→ **Problem**:
Your answer is the lines below, exactly, from the one that contains "no results). **" through the one that contains "The cascading interface, as", both included.

━━━ Provided material ━━━

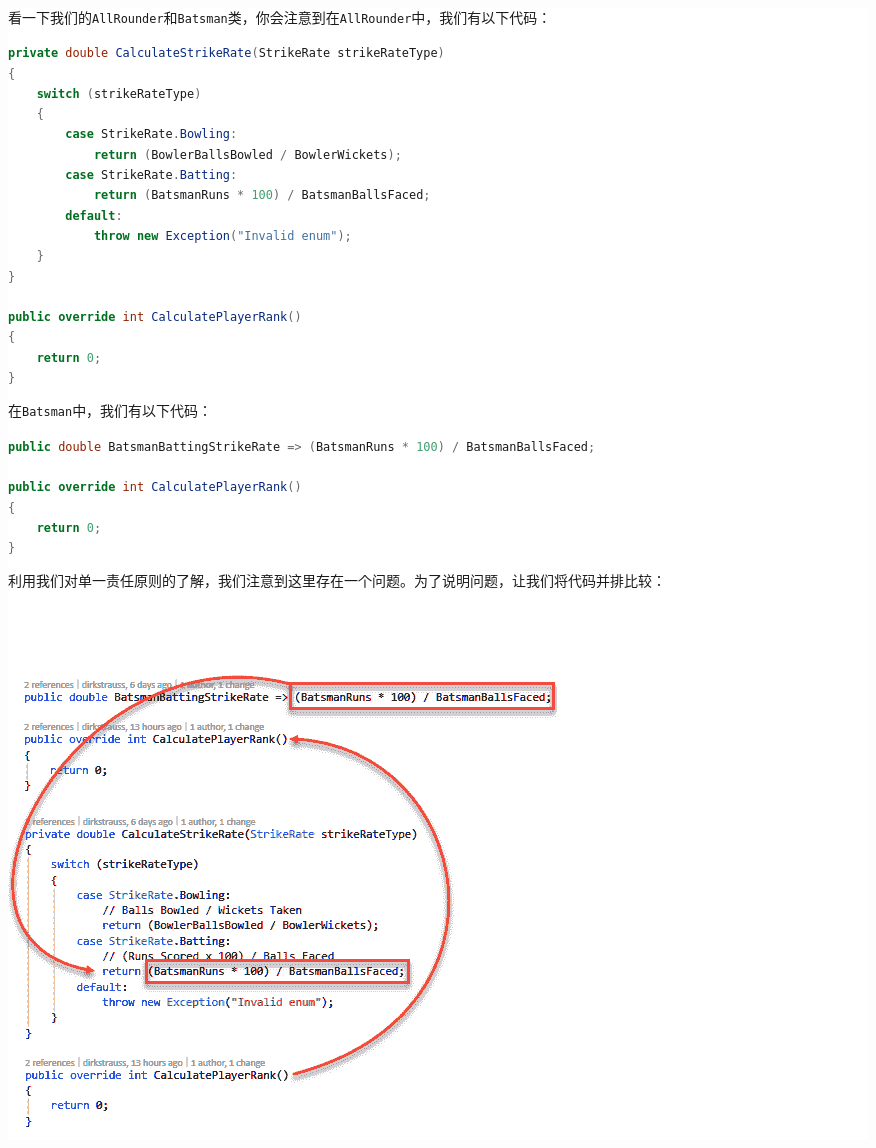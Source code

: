 看一下我们的`AllRounder`和`Batsman`类，你会注意到在`AllRounder`中，我们有以下代码：

```cs
private double CalculateStrikeRate(StrikeRate strikeRateType) 
{ 
    switch (strikeRateType) 
    { 
        case StrikeRate.Bowling: 
            return (BowlerBallsBowled / BowlerWickets); 
        case StrikeRate.Batting: 
            return (BatsmanRuns * 100) / BatsmanBallsFaced; 
        default: 
            throw new Exception("Invalid enum"); 
    } 
} 

public override int CalculatePlayerRank() 
{ 
    return 0; 
} 

```

在`Batsman`中，我们有以下代码：

```cs
public double BatsmanBattingStrikeRate => (BatsmanRuns * 100) / BatsmanBallsFaced;  

public override int CalculatePlayerRank() 
{ 
    return 0; 
} 
```

利用我们对单一责任原则的了解，我们注意到这里存在一个问题。为了说明问题，让我们将代码并排比较：

![](img/25126aec-6d16-4015-be30-41596360896f.png)
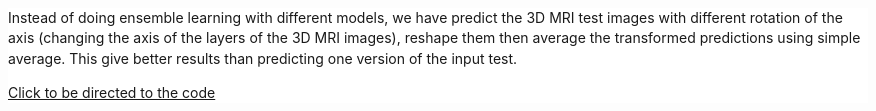 Instead of doing ensemble learning with different models, we have predict the 3D MRI test images with different rotation of the axis (changing the axis of the layers of the 3D MRI images), reshape them then average the transformed predictions using simple average. This give better results than predicting one version of the input test.

[Click to be directed to the code]

[Click to be directed to the code]: https://github.com/pierresamaha1998/Data-Challenge-Aneurysm-Segmentation
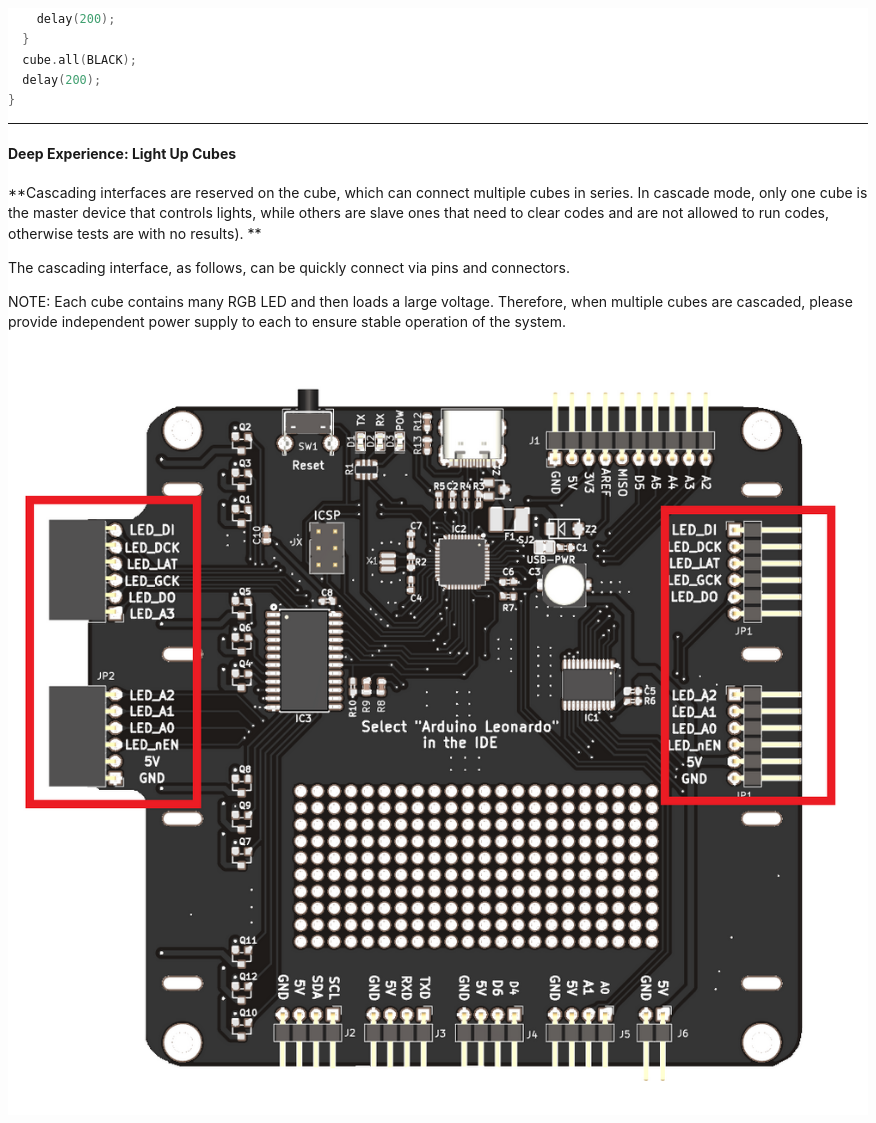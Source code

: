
 ```c++
    delay(200);
  }
  cube.all(BLACK);
  delay(200);
}

```



------



#### Deep Experience: Light Up Cubes

**Cascading interfaces are reserved on the cube, which can connect multiple cubes in series. In cascade mode, only one cube is the master device that controls lights, while others are slave ones that need to clear codes and are not allowed to run codes, otherwise tests are with no results). **

The cascading interface, as follows, can be quickly connect via pins and connectors.

NOTE: Each cube contains many RGB LED and then loads a large voltage. Therefore, when multiple cubes are cascaded, please provide independent power supply to each to ensure stable operation of the system.

![DEGE2-](./arduino_img/DEGE2-.png)
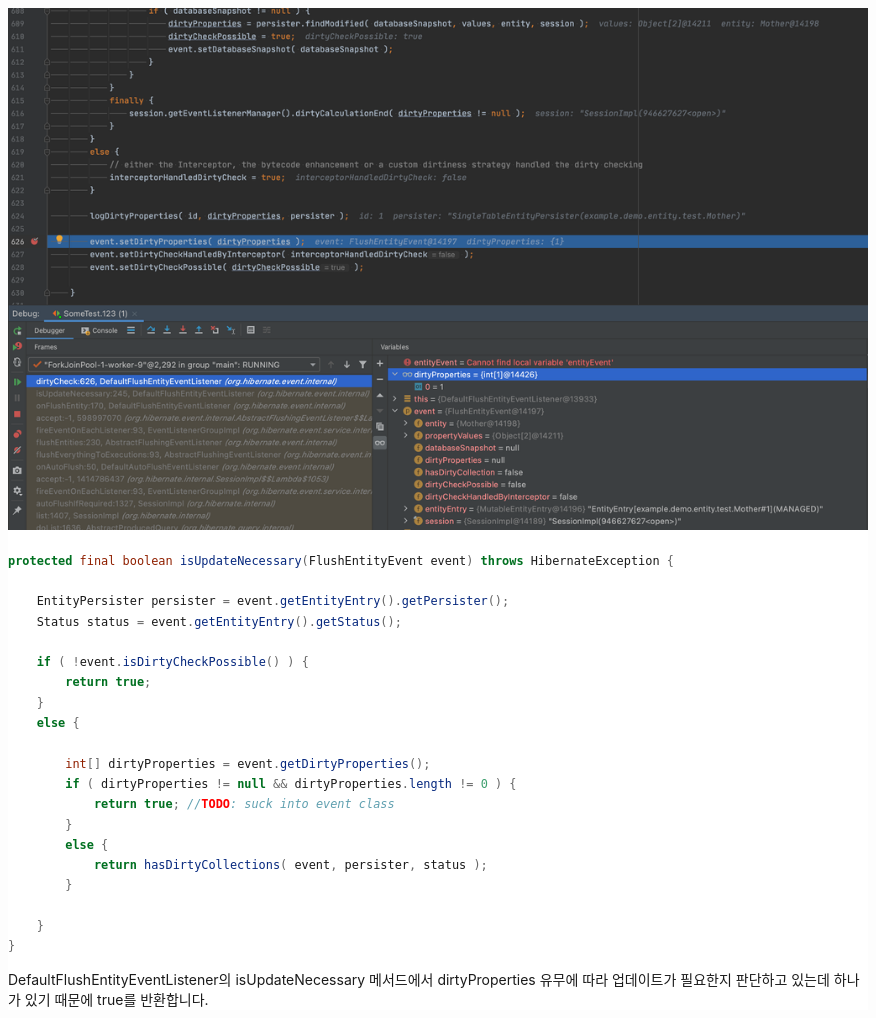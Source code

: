 ![recentChildbirth 프로퍼티 하나가 달라졌기 때문에 dirtyProperties가 하나 존재하고 FlushEntityEvent에 할당하고 있습니다.](/images/entity-manager-persist-vs-merge/dirty-checking.png)

```java
protected final boolean isUpdateNecessary(FlushEntityEvent event) throws HibernateException {

    EntityPersister persister = event.getEntityEntry().getPersister();
    Status status = event.getEntityEntry().getStatus();

    if ( !event.isDirtyCheckPossible() ) {
        return true;
    }
    else {

        int[] dirtyProperties = event.getDirtyProperties();
        if ( dirtyProperties != null && dirtyProperties.length != 0 ) {
            return true; //TODO: suck into event class
        }
        else {
            return hasDirtyCollections( event, persister, status );
        }

    }
}
```
DefaultFlushEntityEventListener의 isUpdateNecessary 메서드에서 dirtyProperties 유무에 따라 업데이트가 필요한지 판단하고 있는데 하나가 있기 때문에 true를 반환합니다.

━━━

→ **Solution to this exercise**:
**Cascading interfaces are reserved on the cube, which can connect multiple cubes in series. In cascade mode, only one cube is the master device that controls lights, while others are slave ones that need to clear codes and are not allowed to run codes, otherwise tests are with no results). **

The cascading interface, as follows, can be quickly connect via pins and connectors.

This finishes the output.